> Activity: Below are the records; give again exactly the line with "T5**辅助空间:** O(N)", the line with "The wires cut, and", and each line that lies between them, and nothing besides.

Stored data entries
━━━━━━━━━━━━━━━━━━━━
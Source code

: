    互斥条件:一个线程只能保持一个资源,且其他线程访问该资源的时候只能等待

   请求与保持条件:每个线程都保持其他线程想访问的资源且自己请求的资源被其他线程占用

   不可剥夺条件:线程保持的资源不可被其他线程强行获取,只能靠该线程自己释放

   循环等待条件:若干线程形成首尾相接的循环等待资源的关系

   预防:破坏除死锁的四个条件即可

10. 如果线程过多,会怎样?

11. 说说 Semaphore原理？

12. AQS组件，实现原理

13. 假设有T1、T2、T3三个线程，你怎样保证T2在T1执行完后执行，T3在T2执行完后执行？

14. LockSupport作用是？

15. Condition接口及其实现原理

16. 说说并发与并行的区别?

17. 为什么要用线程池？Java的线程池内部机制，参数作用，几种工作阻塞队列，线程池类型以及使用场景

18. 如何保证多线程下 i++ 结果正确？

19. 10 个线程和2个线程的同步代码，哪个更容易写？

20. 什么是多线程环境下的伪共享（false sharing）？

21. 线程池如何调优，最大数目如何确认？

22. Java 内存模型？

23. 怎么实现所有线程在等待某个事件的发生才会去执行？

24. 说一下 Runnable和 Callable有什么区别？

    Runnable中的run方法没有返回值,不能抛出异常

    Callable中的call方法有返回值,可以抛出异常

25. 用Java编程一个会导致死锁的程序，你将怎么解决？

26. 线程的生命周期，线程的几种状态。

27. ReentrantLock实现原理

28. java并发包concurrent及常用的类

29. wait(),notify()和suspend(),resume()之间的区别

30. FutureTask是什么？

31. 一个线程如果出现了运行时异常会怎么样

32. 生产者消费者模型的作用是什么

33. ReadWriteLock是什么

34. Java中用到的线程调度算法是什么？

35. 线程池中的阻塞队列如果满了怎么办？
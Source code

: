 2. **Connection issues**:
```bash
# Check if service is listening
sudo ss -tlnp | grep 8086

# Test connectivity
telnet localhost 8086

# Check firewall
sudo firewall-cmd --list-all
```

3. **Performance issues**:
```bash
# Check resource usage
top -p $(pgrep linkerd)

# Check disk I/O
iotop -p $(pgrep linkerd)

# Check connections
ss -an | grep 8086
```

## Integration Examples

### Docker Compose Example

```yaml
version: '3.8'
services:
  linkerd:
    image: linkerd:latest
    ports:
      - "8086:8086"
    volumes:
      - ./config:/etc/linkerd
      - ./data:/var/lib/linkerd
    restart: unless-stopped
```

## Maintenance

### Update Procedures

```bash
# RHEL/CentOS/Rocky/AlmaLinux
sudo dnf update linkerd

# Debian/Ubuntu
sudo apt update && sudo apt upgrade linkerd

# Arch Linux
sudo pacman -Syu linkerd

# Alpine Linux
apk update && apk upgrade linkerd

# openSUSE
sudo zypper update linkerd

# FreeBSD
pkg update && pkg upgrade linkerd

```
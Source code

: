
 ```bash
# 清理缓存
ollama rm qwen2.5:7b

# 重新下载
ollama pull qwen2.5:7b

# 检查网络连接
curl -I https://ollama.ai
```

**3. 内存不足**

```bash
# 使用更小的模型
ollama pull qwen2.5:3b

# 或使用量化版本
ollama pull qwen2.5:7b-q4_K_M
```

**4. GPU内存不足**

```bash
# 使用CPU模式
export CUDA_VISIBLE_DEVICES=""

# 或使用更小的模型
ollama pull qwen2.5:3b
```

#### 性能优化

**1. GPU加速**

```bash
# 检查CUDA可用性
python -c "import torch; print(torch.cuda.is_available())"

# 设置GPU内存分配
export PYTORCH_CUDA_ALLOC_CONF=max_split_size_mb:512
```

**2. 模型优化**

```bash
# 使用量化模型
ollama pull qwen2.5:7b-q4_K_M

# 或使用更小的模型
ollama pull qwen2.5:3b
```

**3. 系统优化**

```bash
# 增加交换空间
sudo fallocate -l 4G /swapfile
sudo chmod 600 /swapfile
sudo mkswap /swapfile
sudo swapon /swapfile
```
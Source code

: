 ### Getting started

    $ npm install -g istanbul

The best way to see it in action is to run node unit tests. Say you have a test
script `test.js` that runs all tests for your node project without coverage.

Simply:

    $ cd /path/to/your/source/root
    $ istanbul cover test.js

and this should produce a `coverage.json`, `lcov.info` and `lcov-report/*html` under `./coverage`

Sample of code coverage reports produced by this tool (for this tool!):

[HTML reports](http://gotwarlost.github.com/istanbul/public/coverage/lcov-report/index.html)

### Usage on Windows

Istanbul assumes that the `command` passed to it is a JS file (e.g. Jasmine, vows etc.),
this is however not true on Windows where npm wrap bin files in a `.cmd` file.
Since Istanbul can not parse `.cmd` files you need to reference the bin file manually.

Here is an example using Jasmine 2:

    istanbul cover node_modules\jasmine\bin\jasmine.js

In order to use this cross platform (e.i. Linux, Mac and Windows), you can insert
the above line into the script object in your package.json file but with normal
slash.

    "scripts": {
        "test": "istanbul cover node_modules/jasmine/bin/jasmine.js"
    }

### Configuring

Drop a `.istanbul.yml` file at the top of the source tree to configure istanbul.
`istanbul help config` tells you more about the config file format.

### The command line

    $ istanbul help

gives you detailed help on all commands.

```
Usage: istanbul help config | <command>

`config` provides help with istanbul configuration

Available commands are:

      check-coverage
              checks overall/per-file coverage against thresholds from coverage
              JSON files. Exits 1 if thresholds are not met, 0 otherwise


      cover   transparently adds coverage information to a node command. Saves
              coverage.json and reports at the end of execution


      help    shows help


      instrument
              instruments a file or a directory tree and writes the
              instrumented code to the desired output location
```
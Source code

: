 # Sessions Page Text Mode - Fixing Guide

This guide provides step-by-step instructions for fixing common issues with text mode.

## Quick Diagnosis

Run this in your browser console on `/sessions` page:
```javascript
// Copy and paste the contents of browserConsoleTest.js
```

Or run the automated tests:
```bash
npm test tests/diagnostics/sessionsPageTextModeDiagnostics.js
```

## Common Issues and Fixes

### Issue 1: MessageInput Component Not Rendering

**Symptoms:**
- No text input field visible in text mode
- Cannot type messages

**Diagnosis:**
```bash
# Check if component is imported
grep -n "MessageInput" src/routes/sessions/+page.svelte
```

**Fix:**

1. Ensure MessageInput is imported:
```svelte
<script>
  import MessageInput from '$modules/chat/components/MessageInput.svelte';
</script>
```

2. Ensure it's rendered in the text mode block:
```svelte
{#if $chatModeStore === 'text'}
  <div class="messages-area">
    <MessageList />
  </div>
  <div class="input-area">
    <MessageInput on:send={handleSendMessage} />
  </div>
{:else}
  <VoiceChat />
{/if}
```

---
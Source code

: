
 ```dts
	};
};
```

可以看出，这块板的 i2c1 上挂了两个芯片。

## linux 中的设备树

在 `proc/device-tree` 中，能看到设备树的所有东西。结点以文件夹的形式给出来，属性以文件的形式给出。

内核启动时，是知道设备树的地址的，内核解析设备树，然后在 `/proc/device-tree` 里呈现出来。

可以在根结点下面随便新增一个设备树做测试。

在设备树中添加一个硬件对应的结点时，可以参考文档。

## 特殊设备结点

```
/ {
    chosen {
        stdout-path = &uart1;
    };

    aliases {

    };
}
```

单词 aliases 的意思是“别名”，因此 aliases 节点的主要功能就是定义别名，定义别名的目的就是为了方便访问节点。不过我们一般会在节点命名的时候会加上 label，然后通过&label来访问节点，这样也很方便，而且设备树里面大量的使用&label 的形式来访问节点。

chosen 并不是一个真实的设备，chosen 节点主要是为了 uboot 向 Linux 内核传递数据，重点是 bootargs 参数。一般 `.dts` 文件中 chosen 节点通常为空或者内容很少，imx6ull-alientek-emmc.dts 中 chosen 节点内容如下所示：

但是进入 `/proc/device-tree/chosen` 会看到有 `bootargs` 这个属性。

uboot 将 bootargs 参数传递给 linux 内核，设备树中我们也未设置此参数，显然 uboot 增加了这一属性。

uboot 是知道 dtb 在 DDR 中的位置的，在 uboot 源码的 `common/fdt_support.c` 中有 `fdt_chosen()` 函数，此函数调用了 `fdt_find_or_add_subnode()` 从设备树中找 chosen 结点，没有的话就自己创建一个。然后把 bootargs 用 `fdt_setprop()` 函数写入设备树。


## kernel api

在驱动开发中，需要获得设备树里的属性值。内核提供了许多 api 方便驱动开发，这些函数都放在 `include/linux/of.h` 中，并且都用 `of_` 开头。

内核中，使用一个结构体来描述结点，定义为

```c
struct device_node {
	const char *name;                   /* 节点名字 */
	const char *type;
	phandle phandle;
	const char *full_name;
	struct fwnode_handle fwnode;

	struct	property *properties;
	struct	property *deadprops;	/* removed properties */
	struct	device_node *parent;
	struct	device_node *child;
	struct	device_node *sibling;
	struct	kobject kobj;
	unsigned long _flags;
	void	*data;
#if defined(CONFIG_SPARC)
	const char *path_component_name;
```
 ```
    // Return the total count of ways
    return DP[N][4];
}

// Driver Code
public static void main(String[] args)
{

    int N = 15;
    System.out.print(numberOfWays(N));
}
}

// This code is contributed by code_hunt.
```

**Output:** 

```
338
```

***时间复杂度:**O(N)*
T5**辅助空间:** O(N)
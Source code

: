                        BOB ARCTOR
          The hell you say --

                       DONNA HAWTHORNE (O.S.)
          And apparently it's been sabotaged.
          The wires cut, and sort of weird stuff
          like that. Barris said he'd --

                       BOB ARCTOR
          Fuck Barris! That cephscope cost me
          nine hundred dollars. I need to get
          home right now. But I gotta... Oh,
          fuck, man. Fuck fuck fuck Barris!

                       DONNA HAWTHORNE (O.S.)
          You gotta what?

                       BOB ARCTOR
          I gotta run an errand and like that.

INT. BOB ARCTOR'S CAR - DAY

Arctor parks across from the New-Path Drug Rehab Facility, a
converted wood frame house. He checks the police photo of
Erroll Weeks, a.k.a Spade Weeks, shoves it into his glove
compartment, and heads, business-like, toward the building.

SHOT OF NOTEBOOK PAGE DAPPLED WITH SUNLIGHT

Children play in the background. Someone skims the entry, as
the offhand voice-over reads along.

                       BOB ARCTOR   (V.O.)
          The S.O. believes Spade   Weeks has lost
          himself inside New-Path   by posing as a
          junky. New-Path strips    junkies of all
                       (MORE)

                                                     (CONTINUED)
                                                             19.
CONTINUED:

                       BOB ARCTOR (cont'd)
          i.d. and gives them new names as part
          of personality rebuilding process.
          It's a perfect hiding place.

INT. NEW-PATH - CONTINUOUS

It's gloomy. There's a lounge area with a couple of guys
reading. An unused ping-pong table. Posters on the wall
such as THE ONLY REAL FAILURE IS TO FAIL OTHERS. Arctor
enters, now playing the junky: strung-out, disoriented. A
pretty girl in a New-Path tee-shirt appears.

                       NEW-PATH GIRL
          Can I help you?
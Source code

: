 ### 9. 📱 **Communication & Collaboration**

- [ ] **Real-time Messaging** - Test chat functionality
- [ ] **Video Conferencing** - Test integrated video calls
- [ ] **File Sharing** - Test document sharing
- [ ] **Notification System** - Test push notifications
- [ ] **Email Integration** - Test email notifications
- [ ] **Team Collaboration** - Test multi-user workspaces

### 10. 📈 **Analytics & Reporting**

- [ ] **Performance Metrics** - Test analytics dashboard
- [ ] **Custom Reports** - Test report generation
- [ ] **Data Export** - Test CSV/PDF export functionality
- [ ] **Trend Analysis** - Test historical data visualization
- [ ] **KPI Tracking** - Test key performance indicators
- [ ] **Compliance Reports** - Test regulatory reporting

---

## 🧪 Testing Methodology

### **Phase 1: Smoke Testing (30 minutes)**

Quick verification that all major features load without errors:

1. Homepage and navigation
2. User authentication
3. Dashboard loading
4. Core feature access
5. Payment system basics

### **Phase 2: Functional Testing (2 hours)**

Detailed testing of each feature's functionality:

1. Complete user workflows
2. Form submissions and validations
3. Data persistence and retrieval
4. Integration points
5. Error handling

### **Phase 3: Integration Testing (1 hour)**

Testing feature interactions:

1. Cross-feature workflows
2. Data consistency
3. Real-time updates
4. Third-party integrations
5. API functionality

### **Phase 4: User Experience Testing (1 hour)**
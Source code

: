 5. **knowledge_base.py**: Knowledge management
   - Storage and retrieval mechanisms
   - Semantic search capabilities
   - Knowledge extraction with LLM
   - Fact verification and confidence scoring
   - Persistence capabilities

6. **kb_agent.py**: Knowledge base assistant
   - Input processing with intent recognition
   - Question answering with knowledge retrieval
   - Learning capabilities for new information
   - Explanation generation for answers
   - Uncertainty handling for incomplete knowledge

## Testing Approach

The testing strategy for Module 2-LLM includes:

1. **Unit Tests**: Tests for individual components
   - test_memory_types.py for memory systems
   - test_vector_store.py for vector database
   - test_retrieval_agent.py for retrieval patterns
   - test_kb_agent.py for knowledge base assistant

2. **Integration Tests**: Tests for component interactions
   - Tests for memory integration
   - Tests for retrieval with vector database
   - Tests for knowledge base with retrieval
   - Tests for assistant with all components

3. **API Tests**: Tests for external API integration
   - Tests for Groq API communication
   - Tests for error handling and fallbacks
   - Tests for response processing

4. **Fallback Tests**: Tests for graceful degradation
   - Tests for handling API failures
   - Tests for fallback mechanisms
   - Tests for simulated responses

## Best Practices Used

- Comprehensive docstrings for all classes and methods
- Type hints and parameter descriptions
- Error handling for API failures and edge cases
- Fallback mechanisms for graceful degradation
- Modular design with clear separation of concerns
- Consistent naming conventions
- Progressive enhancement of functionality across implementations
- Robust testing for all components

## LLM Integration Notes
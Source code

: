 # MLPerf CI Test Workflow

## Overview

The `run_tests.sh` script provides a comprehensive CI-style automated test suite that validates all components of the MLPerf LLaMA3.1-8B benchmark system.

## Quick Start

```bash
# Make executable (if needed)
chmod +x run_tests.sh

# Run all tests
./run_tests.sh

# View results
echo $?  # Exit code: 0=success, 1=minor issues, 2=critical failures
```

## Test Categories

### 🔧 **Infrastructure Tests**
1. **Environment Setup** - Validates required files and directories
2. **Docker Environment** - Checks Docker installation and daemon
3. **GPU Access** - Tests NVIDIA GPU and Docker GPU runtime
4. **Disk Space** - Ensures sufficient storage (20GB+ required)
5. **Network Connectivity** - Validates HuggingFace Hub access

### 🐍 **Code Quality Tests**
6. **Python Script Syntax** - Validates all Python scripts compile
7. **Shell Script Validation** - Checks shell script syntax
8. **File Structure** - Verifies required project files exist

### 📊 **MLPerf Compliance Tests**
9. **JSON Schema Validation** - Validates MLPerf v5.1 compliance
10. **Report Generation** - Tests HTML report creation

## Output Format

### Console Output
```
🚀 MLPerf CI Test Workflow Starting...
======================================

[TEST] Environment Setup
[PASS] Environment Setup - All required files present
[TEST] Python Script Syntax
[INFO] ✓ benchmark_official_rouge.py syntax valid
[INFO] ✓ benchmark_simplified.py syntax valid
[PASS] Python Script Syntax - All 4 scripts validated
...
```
━━━━━━━━━━━━━━━━━━━━
> Task response:
T5**辅助空间:** O(N)
Source code

:                        BOB ARCTOR
          The hell you say --

                       DONNA HAWTHORNE (O.S.)
          And apparently it's been sabotaged.
          The wires cut, and sort of weird stuff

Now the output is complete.